TASK STATEMENT –
Using the listing below, print exactly everything from the line with "The storage type" down to the line with "The following cache", both included, and nothing more.

= = = = = = =

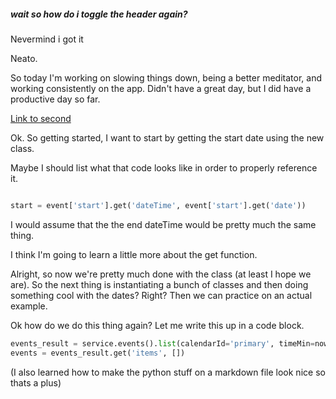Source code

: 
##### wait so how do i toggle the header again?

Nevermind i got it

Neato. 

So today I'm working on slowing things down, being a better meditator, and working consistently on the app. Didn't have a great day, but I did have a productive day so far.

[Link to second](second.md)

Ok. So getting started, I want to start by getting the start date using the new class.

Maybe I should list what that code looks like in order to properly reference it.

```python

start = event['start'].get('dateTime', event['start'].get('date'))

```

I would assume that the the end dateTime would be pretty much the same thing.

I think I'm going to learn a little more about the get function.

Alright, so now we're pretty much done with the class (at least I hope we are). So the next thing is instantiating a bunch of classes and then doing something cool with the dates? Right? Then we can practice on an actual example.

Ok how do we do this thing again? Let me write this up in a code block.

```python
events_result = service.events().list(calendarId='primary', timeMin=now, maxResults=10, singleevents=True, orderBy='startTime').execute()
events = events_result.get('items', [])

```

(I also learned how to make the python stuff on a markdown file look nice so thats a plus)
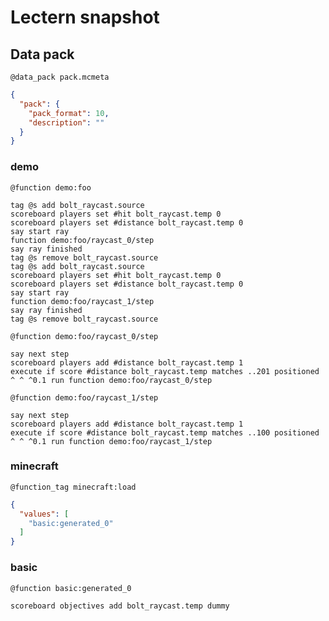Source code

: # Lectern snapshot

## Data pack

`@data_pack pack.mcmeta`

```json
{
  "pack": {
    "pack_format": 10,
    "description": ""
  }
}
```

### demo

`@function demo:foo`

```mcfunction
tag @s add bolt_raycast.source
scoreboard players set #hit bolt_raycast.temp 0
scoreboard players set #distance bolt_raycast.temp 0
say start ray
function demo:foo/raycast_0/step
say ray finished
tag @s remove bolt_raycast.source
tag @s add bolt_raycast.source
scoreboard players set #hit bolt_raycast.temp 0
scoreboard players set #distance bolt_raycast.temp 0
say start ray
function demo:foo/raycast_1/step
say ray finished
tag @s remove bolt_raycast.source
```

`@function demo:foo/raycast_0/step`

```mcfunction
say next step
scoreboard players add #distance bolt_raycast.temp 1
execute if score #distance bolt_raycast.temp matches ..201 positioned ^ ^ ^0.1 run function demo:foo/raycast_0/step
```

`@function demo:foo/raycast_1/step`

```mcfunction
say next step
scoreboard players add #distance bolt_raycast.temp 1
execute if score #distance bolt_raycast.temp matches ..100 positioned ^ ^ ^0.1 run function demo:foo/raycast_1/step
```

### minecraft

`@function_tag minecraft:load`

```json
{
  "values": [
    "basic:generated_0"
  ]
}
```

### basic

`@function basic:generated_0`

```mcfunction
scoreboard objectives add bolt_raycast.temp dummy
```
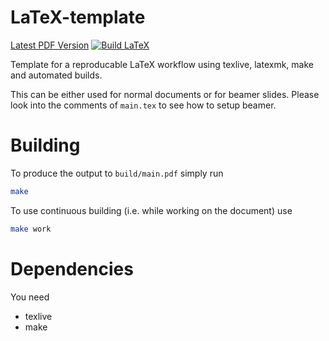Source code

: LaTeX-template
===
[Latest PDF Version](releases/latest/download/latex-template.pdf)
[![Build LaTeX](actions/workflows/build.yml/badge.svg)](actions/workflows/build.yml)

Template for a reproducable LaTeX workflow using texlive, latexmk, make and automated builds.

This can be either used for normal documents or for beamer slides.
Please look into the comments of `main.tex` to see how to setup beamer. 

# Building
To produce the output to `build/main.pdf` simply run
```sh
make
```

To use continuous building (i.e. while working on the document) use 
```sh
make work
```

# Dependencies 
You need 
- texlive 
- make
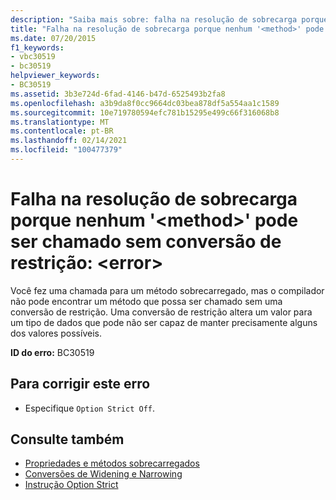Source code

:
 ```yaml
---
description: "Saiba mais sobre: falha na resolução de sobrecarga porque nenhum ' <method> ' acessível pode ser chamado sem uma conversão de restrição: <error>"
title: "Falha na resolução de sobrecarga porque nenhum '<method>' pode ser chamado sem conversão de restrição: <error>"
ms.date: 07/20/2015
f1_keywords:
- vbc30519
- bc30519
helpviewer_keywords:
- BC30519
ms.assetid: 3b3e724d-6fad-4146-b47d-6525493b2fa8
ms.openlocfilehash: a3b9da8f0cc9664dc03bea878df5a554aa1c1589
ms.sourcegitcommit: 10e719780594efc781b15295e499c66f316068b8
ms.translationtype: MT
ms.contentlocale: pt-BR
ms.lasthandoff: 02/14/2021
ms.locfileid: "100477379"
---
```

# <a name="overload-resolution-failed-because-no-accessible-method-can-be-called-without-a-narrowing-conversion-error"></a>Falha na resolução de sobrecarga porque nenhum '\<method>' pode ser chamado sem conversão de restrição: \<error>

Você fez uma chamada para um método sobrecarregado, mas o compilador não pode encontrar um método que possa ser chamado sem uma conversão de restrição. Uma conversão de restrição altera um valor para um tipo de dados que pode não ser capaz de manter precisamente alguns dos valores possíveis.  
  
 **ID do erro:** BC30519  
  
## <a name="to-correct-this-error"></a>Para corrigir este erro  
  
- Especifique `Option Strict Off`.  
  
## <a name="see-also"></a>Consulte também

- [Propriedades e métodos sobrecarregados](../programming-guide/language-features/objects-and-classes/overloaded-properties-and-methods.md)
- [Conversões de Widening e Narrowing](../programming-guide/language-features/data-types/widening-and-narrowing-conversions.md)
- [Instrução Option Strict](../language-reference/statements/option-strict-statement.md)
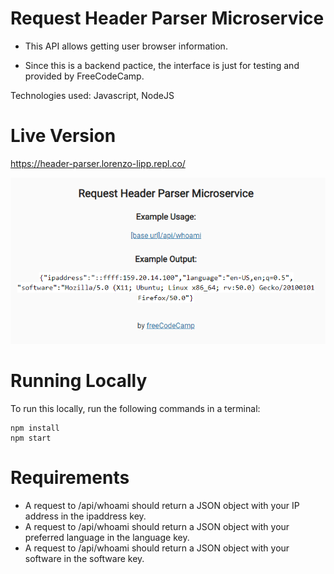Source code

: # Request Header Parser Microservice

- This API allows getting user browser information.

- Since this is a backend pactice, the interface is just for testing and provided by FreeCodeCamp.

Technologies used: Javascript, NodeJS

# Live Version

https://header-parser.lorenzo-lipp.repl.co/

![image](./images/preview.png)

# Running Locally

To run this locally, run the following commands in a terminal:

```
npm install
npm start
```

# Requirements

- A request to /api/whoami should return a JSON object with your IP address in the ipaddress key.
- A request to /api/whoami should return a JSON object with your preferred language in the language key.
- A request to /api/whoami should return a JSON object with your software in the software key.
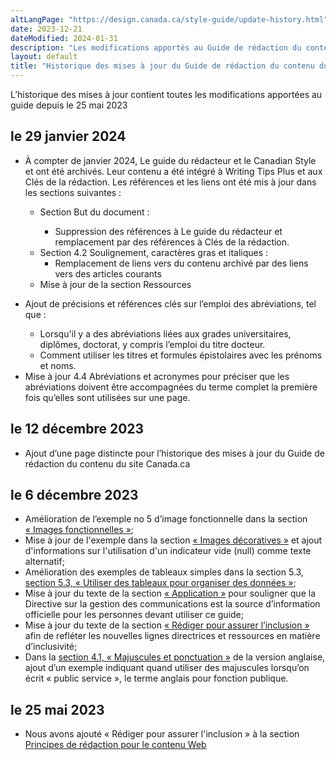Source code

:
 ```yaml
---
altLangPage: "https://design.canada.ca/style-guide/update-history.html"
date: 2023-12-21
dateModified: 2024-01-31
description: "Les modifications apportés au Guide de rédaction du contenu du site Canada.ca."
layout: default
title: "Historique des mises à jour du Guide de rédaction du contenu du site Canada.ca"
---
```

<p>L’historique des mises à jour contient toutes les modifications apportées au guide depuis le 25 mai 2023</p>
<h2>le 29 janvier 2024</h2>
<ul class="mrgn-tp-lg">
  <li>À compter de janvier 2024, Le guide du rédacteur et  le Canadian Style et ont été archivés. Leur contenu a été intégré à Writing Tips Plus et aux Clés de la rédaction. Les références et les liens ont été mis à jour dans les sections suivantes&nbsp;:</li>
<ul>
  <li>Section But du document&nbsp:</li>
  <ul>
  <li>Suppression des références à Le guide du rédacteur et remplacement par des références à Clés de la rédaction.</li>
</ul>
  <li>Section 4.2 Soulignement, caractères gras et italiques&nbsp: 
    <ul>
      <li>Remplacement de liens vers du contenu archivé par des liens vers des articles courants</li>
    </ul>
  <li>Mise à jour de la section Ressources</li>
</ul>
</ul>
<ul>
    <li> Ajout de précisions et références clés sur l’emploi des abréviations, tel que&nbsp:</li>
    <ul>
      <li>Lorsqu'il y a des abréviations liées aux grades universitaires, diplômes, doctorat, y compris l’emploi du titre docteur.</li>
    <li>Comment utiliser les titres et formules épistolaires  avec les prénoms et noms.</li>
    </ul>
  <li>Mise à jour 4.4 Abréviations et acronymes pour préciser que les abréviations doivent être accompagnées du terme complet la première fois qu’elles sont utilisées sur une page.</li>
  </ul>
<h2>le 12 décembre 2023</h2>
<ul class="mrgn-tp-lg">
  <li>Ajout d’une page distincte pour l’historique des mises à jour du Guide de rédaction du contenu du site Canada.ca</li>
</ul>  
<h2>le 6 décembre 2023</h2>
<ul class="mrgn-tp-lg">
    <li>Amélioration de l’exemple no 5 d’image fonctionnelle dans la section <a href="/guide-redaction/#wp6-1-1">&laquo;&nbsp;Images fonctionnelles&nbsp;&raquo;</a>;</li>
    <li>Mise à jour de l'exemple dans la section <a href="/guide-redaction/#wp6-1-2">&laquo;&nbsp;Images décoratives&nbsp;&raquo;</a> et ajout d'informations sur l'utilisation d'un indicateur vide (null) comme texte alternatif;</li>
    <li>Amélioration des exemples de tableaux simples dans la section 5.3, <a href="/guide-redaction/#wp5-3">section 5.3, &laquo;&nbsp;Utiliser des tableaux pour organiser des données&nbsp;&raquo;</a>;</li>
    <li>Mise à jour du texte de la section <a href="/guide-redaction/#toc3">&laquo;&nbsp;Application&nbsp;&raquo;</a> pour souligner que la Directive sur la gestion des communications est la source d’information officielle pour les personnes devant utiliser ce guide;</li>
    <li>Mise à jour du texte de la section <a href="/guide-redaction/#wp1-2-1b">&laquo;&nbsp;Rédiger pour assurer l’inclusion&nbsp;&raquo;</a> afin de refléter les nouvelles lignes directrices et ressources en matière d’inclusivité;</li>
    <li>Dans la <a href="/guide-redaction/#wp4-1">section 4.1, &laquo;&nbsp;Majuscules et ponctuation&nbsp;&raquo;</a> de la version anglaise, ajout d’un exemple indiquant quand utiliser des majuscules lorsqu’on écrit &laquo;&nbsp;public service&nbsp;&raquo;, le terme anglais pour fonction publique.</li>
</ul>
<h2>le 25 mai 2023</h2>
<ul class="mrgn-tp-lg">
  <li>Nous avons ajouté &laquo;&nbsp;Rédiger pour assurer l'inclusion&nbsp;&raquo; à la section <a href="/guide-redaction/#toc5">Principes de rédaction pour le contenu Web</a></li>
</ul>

= = = = = = =

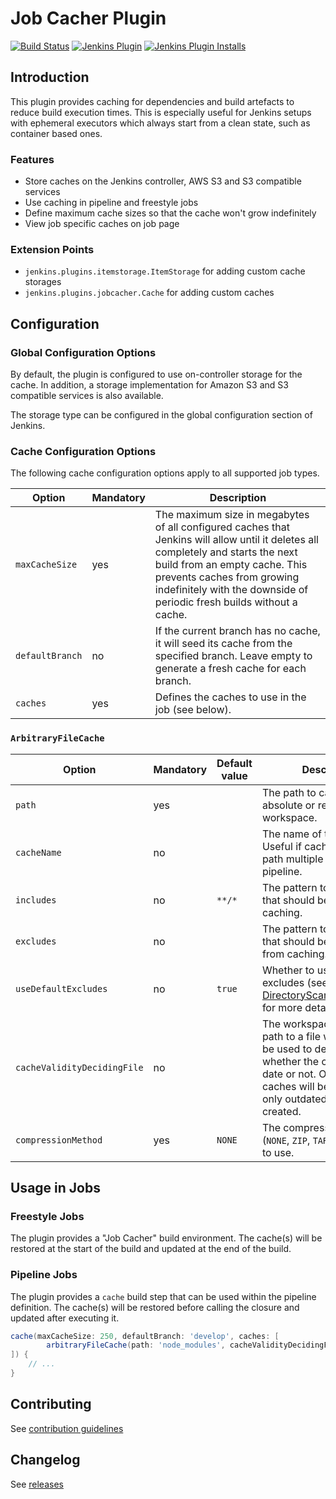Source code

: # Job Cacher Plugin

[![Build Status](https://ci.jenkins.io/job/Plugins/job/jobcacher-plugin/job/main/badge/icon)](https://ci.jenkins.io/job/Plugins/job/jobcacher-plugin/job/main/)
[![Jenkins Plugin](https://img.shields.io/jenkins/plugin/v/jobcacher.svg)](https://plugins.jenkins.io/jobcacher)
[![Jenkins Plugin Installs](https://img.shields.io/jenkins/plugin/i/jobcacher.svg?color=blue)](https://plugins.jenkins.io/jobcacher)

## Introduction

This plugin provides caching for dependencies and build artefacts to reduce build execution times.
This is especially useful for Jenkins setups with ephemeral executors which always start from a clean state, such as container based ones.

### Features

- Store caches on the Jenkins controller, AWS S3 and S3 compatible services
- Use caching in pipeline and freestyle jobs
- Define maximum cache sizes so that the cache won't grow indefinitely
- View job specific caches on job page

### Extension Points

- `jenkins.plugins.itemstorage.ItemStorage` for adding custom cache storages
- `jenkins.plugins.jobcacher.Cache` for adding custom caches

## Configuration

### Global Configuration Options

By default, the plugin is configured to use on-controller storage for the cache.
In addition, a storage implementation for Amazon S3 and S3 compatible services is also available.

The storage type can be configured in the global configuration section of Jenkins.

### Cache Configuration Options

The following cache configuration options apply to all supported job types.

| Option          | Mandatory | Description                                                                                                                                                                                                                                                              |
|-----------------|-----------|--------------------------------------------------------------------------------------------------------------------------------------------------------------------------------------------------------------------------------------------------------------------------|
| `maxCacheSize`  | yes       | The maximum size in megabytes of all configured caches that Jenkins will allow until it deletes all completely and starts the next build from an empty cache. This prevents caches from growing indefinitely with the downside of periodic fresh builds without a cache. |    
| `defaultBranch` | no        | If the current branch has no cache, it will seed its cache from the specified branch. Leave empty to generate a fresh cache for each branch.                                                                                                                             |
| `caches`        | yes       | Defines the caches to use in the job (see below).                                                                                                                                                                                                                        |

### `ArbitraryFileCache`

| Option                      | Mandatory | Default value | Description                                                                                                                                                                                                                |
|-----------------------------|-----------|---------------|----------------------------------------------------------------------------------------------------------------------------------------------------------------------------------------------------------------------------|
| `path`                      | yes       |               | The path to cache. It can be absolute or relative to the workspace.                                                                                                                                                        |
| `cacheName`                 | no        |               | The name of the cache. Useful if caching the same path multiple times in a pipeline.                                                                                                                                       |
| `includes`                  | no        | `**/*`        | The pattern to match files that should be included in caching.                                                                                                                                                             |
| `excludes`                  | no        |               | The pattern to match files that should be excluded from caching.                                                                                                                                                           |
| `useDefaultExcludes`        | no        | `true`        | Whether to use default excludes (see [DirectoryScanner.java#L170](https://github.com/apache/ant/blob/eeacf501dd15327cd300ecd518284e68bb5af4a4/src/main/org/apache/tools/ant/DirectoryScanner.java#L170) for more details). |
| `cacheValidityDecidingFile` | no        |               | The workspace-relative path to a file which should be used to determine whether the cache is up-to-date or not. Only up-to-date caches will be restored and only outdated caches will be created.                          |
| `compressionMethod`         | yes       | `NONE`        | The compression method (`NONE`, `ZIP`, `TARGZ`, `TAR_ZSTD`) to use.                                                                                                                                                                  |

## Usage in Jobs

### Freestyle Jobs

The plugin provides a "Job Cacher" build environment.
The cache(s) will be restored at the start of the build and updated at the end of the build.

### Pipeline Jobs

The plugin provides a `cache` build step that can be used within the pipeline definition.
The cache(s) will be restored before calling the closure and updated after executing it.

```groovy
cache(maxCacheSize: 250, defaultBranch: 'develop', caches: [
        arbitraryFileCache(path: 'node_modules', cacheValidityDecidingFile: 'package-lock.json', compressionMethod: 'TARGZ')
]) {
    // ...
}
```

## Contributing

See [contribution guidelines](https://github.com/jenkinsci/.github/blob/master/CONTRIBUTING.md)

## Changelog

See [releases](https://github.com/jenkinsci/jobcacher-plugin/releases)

= = = = = = =

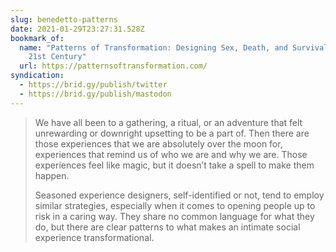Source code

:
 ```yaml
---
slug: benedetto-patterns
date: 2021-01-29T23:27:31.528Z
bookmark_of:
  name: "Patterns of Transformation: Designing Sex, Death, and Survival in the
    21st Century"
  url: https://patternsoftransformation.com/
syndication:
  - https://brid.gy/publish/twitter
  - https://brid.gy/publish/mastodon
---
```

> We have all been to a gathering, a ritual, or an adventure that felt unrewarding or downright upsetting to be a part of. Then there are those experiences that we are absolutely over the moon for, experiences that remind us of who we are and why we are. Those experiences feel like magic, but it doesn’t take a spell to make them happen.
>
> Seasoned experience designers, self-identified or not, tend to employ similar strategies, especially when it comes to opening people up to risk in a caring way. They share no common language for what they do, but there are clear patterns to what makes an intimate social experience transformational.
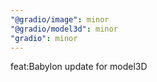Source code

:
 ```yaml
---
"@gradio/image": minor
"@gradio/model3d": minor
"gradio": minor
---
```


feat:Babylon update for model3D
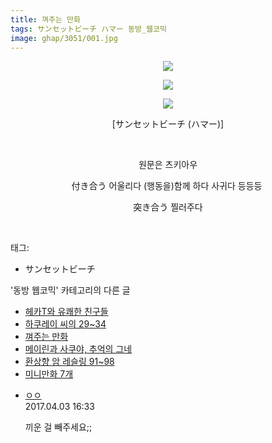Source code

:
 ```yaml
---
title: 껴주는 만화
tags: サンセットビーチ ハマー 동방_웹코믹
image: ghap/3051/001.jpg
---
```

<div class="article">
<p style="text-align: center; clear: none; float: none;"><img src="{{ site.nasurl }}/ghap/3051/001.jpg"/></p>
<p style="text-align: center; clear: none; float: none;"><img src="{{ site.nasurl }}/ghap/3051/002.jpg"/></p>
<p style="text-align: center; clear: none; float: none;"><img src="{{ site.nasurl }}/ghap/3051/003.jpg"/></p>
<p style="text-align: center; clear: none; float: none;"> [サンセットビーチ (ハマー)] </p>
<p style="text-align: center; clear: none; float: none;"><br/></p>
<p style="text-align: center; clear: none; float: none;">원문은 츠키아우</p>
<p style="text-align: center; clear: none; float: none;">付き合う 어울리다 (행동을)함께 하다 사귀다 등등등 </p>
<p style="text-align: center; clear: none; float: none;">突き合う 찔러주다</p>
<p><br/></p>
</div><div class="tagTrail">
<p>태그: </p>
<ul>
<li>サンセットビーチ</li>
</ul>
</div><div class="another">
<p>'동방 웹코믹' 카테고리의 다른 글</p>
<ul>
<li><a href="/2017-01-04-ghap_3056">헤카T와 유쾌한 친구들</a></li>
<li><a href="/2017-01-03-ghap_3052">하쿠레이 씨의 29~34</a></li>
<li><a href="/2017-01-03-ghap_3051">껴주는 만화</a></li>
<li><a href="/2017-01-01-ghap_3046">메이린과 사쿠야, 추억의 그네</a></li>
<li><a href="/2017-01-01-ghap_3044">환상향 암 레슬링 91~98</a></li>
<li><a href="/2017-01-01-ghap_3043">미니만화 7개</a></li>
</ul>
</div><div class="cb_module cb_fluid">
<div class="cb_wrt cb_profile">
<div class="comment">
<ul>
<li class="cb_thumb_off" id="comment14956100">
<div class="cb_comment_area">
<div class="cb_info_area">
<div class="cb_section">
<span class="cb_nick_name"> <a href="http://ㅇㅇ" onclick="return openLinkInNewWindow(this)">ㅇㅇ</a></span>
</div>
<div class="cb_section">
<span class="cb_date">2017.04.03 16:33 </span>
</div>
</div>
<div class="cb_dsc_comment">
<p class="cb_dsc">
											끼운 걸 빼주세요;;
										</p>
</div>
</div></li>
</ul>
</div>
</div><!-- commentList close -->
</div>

= = = = = = =

SOLUTION –
The storage type can be configured in the global configuration section of Jenkins.

### Cache Configuration Options

The following cache configuration options apply to all supported job types.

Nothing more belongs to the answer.